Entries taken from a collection
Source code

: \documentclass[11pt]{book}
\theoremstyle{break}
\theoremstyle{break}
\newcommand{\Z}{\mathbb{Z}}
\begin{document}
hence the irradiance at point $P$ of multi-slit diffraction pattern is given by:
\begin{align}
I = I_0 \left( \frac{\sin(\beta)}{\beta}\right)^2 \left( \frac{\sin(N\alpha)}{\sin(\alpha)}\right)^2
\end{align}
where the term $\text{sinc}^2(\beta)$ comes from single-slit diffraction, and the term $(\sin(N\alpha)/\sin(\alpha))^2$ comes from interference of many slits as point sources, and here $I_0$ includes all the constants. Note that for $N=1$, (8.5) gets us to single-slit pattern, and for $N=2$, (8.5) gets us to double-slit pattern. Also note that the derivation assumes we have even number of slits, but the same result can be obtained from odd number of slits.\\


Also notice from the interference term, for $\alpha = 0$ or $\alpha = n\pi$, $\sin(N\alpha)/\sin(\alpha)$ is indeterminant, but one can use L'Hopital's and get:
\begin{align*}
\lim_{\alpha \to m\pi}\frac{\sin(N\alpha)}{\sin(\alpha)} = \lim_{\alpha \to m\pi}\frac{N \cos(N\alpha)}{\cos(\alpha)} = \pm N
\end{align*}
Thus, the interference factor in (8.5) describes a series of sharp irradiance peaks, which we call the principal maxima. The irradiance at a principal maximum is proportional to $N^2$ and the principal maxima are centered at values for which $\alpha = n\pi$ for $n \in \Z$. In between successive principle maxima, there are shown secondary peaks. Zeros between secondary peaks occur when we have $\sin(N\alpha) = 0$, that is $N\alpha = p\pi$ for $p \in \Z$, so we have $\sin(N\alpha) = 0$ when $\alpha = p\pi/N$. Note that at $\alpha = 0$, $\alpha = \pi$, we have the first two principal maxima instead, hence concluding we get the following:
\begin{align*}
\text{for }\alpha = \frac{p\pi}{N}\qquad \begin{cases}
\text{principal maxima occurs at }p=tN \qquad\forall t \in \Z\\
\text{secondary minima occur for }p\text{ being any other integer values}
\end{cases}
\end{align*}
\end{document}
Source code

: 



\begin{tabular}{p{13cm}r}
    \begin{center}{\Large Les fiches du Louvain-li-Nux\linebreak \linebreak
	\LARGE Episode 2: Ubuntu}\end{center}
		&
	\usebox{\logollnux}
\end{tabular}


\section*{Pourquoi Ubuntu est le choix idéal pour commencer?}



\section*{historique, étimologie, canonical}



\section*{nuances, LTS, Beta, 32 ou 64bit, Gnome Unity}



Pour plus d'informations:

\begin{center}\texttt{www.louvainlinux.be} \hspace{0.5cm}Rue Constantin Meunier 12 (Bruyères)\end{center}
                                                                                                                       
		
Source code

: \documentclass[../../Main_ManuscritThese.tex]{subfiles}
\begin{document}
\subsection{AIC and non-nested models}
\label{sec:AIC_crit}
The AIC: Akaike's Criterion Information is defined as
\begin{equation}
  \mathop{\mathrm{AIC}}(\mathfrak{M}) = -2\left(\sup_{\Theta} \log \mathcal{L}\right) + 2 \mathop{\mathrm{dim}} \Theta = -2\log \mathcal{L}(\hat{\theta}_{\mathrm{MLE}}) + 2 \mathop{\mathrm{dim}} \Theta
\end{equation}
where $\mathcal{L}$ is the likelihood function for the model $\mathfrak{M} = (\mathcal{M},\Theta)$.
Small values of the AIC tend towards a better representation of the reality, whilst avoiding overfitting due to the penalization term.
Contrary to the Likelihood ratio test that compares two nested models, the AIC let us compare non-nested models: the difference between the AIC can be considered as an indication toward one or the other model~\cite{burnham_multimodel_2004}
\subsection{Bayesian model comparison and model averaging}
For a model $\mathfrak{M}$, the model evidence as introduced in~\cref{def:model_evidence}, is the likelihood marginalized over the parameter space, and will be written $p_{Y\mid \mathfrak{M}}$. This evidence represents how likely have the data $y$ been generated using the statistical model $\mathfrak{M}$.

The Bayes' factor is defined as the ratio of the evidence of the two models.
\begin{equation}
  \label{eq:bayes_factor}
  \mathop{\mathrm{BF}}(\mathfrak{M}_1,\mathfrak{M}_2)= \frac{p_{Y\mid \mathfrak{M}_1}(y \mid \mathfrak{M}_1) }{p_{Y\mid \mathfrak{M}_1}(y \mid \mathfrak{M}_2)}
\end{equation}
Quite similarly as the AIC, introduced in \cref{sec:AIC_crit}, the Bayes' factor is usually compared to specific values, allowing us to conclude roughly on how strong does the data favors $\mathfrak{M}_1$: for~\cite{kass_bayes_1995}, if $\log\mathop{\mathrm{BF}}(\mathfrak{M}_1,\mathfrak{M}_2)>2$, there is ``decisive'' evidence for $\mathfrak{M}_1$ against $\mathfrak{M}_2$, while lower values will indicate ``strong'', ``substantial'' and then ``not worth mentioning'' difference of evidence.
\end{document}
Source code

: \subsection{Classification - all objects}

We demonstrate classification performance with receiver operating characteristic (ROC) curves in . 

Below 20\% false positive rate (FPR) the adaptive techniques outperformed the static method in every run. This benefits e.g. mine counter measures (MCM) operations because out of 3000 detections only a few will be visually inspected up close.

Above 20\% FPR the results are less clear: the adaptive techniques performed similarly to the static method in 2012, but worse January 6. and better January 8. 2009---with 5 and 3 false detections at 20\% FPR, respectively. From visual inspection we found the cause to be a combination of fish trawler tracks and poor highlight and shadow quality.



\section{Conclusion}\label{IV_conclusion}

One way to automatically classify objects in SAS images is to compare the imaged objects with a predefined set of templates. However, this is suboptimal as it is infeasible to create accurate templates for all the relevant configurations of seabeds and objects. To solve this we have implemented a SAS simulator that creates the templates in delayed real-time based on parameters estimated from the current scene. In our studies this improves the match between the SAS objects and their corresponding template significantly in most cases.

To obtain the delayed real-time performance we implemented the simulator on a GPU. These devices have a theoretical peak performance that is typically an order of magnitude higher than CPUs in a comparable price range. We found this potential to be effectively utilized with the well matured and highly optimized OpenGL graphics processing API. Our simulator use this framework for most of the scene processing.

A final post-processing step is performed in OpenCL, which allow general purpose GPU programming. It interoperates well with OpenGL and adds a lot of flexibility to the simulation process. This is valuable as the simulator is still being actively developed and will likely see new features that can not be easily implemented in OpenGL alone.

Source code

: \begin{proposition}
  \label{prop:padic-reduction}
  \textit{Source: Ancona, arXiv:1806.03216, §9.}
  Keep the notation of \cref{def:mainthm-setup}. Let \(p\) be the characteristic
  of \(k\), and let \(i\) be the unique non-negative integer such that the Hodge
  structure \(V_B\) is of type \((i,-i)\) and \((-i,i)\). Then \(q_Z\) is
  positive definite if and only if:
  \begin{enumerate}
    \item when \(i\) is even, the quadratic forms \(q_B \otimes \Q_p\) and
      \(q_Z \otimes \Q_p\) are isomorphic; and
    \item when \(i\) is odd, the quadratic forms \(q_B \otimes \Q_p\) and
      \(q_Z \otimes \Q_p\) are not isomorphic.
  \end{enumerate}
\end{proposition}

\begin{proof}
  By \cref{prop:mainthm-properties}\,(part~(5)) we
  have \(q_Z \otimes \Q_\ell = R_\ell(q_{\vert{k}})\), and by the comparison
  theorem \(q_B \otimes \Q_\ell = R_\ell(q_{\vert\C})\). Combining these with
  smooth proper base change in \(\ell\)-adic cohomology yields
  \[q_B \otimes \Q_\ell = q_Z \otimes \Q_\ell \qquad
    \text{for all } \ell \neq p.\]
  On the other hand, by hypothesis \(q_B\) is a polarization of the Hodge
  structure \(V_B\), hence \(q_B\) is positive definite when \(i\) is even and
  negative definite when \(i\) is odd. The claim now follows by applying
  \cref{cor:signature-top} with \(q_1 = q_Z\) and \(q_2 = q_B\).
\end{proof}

* Your assignment *
A bare number is the expected answer: the tally of lines in the records above holding "even".

* Answer to this task *
3